“Têm (Israel) diante de vocês o modelo de paz do Egito. É preciso que o modelo seja um exemplo para os políticos de Israel e um fator de inspiração para sua postura com os outros países árabes”, disse Mubarak, em declarações publicadas pela agência estatal de notícias “Mena”.
Em entrevista para a revista das Forças Armadas egípcias, cujo novo número sai amanhã, o presidente, no poder desde 1981, se dirige a Israel por causa do aniversário da guerra árabe-israelense de outubro de 1973.
“Se Israel escolher o caminho da paz e responder com boas intenções aos requerimentos da paz, encorajará os árabes a confiar em suas intenções. Esta é a essência da iniciativa de paz árabe”, disse.
Pediu a seu vizinho – com quem mantém há 30 anos uma “paz fria”, após os acordos assinados por seu antecessor, Anwar el-Sadat – para congelar o crescimento de assentamentos judaicos em territórios ocupados e fazer gestos para avançar nas negociações.

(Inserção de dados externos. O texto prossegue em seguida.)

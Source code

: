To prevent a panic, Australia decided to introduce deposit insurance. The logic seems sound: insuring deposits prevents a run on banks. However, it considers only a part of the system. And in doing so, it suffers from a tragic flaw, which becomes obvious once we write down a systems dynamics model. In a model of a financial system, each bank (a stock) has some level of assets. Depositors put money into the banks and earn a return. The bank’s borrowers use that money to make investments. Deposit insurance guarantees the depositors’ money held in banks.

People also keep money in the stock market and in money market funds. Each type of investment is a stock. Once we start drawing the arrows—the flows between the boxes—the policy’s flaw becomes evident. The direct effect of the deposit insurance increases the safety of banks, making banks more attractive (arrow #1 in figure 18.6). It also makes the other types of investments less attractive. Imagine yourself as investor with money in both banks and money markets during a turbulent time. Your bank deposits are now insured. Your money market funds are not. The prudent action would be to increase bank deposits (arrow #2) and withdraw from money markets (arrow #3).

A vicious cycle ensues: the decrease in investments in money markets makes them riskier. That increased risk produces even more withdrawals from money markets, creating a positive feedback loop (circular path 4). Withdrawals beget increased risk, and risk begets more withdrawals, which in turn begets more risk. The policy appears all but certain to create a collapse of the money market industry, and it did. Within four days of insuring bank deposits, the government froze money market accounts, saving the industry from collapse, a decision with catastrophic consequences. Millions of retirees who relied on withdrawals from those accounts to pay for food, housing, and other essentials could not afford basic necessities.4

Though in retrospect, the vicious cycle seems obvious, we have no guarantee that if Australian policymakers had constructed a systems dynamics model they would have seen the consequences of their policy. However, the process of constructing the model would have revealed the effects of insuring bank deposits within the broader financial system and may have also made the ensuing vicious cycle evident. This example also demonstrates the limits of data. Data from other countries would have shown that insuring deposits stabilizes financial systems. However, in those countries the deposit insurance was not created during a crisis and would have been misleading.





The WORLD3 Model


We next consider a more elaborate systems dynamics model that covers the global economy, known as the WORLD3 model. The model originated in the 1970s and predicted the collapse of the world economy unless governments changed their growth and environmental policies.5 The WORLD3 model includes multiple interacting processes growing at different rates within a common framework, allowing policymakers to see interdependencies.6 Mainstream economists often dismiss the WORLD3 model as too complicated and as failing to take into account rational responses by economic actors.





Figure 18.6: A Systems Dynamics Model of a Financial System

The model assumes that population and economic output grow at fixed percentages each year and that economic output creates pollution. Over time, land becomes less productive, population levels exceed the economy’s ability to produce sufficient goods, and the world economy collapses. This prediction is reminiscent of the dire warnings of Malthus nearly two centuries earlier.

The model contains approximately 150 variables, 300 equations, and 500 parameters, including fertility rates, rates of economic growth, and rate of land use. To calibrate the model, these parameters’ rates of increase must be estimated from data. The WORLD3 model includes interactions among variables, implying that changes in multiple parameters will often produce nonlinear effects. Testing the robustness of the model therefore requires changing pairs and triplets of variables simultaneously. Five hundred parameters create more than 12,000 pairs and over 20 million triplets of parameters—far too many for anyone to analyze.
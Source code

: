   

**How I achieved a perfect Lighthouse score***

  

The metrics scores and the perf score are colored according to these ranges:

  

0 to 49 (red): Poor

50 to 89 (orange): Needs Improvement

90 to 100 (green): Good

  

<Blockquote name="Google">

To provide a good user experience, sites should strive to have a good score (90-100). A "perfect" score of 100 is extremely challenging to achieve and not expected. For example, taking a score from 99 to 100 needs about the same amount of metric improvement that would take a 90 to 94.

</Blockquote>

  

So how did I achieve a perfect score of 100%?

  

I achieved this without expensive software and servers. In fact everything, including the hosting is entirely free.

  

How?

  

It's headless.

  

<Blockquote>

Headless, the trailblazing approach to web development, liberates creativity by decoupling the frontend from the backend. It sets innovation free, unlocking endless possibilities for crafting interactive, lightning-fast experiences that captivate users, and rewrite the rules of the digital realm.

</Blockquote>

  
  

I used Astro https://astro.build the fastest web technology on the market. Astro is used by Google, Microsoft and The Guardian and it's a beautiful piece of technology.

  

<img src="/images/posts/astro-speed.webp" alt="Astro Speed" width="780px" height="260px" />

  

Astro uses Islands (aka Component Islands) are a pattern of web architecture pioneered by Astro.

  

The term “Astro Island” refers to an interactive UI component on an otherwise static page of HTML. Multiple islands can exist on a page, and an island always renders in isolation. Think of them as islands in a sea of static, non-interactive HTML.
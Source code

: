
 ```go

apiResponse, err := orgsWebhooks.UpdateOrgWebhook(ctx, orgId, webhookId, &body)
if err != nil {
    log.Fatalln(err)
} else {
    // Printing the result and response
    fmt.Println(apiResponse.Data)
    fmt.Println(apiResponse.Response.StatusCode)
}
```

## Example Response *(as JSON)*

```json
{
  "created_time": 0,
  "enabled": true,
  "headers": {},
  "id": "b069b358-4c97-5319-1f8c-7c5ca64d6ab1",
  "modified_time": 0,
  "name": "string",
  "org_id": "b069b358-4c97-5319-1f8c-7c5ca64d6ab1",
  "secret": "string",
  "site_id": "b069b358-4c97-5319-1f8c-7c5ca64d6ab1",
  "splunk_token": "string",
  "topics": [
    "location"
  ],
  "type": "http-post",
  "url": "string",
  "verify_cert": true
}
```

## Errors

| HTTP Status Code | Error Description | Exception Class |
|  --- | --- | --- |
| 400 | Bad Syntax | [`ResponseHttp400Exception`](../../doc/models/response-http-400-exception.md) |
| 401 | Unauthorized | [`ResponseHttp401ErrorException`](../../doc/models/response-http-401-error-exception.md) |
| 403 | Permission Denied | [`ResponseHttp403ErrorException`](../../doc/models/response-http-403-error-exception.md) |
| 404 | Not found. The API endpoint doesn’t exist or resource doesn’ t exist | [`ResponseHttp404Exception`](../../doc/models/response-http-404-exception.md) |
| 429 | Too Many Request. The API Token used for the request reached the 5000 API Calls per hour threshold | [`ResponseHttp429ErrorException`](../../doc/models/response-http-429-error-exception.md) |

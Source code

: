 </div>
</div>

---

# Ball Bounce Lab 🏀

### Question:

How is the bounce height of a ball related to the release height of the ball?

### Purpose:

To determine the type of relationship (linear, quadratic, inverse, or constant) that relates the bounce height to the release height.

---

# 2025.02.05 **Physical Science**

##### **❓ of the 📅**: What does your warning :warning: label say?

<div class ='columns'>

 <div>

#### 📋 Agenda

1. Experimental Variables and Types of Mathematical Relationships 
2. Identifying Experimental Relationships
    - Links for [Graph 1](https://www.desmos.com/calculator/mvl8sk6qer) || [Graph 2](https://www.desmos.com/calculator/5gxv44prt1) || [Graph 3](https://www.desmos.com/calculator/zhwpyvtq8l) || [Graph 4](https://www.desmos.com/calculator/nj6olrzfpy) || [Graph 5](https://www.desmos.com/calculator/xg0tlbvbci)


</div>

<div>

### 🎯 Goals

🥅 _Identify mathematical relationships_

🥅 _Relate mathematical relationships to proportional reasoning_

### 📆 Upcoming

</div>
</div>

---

“Israel deve escolher com valor entre a paz, a segurança, a estabilidade ou entre a continuação ilegal da ocupação dos territórios palestinos e o se aferrar a posturas que confirmaram que não têm utilidade”, disse.
Mubarak considerou que o único destino da ocupação é “seu desaparecimento” e que a “segurança é construída pela paz e não pela força militar e imposição do fato consumado”.
“A perda de tempo não beneficia ninguém, ao contrário, ameaça trazer consequências imprevisíveis a todos os países e, o primeiro, a Israel”, acrescentou.